Exercise instructions:
Report back each line of the data that contains the word "localhost".

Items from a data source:
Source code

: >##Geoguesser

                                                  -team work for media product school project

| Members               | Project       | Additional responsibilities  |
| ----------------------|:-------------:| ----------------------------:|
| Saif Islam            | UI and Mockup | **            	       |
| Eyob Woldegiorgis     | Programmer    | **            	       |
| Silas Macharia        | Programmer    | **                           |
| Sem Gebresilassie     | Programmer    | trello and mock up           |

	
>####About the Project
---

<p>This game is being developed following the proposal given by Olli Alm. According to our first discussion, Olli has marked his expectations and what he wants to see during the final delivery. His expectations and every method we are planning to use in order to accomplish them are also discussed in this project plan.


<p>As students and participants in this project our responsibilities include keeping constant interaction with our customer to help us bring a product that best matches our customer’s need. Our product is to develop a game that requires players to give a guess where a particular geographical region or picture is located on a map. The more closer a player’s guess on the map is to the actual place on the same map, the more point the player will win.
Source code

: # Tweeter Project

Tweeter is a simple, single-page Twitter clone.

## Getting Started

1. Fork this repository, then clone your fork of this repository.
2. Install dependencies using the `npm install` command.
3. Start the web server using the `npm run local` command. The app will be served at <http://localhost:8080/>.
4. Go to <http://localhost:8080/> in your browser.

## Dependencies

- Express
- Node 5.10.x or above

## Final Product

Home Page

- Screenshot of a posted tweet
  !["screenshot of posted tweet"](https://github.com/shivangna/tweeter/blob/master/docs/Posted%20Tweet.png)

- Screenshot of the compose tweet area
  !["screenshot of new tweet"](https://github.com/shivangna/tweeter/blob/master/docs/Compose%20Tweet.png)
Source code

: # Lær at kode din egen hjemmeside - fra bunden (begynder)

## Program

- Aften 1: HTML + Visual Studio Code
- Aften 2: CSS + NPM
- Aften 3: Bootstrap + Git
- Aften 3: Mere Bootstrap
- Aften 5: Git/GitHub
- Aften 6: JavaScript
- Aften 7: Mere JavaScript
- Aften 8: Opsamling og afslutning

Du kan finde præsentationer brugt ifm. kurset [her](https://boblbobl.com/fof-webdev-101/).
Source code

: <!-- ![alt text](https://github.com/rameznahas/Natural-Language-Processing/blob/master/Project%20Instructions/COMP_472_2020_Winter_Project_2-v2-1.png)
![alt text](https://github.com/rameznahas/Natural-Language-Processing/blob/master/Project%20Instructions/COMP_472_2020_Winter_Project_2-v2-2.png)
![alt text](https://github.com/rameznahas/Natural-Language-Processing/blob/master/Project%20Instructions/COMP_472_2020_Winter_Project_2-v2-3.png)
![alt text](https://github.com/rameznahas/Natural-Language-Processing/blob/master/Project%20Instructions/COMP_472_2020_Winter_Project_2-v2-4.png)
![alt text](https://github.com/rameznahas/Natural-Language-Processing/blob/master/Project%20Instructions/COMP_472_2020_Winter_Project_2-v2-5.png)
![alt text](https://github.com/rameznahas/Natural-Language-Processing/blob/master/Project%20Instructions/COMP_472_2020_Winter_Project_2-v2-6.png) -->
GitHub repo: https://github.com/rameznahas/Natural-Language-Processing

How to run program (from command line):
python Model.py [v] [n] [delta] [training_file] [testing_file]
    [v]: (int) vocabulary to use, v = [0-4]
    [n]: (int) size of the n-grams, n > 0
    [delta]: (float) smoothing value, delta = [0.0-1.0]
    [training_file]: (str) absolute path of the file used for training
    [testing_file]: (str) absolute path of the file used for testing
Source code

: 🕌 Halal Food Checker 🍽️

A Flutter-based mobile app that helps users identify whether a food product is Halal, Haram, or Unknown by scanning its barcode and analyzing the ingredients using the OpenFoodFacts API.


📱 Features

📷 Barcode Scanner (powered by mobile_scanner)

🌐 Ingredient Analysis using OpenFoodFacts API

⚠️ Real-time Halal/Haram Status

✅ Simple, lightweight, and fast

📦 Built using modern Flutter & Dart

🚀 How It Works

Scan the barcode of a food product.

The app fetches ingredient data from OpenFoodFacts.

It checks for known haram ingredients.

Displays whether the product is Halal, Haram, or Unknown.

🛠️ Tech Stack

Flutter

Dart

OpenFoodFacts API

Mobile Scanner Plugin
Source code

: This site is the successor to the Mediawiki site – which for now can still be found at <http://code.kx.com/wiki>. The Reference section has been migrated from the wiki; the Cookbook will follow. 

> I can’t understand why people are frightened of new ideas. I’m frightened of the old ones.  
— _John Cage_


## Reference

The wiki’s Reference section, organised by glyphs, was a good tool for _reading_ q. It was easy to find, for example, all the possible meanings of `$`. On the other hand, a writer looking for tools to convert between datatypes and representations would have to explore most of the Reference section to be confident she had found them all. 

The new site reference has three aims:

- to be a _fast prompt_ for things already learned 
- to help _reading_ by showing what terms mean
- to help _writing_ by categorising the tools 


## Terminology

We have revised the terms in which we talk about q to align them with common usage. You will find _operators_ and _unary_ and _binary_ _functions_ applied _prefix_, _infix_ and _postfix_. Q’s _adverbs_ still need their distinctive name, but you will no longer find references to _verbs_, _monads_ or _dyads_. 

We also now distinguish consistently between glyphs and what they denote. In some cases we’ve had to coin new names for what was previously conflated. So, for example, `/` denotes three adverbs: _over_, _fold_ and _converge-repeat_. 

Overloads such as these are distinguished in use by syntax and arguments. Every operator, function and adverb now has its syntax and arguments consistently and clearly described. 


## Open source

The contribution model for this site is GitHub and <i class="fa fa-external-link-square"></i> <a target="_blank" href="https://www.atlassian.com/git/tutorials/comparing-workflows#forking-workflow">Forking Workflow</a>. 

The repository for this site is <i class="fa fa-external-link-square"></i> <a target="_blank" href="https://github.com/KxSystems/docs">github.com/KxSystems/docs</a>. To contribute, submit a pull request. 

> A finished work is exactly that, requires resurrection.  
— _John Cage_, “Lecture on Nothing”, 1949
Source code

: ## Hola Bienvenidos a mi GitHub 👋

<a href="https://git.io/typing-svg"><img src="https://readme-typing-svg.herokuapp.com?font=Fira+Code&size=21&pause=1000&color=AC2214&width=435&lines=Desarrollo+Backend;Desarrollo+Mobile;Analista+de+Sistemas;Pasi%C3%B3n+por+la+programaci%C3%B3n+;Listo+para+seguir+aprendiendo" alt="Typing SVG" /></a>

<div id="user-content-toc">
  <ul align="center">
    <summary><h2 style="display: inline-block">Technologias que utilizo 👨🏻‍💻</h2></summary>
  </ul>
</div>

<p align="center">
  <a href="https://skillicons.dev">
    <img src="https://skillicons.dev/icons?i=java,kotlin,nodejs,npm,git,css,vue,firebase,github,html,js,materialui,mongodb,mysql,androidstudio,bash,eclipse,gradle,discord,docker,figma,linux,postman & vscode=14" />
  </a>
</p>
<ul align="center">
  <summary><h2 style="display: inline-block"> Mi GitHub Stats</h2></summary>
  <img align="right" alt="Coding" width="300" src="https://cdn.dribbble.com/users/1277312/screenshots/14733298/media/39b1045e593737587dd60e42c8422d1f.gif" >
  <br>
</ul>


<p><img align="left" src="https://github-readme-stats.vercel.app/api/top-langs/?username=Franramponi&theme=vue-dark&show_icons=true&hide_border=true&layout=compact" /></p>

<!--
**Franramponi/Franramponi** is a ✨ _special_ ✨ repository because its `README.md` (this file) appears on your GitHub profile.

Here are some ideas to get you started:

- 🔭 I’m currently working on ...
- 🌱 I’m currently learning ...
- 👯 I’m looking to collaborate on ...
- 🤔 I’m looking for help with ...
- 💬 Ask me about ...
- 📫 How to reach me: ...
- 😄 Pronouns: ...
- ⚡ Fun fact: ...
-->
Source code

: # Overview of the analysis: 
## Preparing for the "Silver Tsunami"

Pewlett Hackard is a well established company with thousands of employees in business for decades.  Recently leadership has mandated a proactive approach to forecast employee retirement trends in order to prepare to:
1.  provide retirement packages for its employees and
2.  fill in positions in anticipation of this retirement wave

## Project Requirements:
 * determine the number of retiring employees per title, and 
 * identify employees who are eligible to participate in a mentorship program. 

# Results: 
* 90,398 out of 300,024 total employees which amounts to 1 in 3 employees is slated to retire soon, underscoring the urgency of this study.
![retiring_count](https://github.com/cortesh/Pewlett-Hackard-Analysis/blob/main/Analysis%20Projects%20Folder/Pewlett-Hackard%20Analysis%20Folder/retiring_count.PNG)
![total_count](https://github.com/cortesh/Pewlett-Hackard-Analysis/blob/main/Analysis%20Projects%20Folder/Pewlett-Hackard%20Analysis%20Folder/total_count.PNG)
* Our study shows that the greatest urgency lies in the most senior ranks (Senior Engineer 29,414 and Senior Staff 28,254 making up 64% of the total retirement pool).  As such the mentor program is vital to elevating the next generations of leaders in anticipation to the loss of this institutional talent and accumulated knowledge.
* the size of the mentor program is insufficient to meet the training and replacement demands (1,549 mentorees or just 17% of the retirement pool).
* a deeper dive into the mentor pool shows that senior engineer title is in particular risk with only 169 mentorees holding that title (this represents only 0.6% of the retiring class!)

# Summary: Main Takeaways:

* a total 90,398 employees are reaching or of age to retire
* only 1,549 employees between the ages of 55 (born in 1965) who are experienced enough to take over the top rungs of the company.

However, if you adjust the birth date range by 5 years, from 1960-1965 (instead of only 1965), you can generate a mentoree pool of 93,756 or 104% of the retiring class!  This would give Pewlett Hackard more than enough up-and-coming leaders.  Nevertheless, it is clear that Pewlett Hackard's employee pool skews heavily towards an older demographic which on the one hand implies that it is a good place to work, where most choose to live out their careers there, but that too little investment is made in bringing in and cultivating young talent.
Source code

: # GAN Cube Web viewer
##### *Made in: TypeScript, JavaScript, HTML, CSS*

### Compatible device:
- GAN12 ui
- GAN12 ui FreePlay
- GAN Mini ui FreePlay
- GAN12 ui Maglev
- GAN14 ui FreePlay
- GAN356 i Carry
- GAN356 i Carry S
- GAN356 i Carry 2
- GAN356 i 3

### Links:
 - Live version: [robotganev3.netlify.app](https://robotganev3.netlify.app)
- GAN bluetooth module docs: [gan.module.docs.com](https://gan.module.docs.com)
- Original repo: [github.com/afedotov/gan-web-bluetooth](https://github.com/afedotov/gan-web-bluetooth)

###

Answer space:
3. Start the web server using the `npm run local` command. The app will be served at <http://localhost:8080/>.
4. Go to <http://localhost:8080/> in your browser.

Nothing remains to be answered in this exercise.